[WHAT THE EXERCISE ASKS] After locating the line that contains "- Rogue/Ranger, human." in the records below, write out exactly that line and each line after it through the one that contains "His family, the", and nothing else.

_ _ _ _

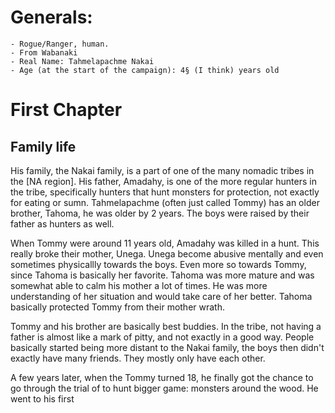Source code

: # Generals:
	- Rogue/Ranger, human.
	- From Wabanaki
	- Real Name: Tahmelapachme Nakai
	- Age (at the start of the campaign): 4§ (I think) years old

# First Chapter

## Family life

His family, the Nakai family, is a part of one of the many nomadic tribes in the [NA region]. His father, Amadahy, is one of the more regular hunters in the tribe, specifically hunters that hunt monsters for protection, not exactly for eating or sumn. Tahmelapachme (often just called Tommy) has an older brother, Tahoma, he was older by 2 years. The boys were raised by their father as hunters as well. 

When Tommy were around 11 years old, Amadahy was killed in a hunt. This really broke their mother, Unega. Unega become abusive mentally and even sometimes physicallly towards the boys. Even more so towards Tommy, since Tahoma is basically her favorite. Tahoma was more mature and was somewhat able to calm his mother a lot of times. He was more understanding of her situation and would take care of her better. Tahoma basically protected Tommy from their mother wrath. 

Tommy and his brother are basically best buddies. In the tribe, not having a father is almost like a mark of pitty, and not exactly in a good way. People basically started being more distant to the Nakai family, the boys then didn't exactly have many friends. They mostly only have each other.

A few years later, when the Tommy turned 18, he finally got the chance to go through the trial of  to hunt bigger game: monsters around the wood. He went to his first 

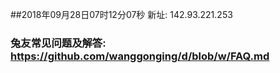 ##2018年09月28日07时12分07秒 新址: 142.93.221.253
### 兔友常见问题及解答: https://github.com/wanggonging/d/blob/w/FAQ.md
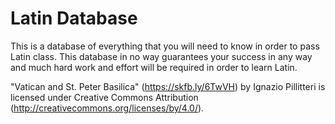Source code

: # Latin Database

This is a database of everything that you will need to know in order to pass Latin class. 
This database in no way guarantees your success in any way and much hard work and effort will be required in order to learn Latin. 











"Vatican and St. Peter Basilica" (https://skfb.ly/6TwVH) by Ignazio Pillitteri is licensed under Creative Commons Attribution (http://creativecommons.org/licenses/by/4.0/).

_ _ _ _

[SOLUTION TO THE EXERCISE]
	- Rogue/Ranger, human.
	- From Wabanaki
	- Real Name: Tahmelapachme Nakai
	- Age (at the start of the campaign): 4§ (I think) years old

# First Chapter

## Family life

His family, the Nakai family, is a part of one of the many nomadic tribes in the [NA region]. His father, Amadahy, is one of the more regular hunters in the tribe, specifically hunters that hunt monsters for protection, not exactly for eating or sumn. Tahmelapachme (often just called Tommy) has an older brother, Tahoma, he was older by 2 years. The boys were raised by their father as hunters as well. 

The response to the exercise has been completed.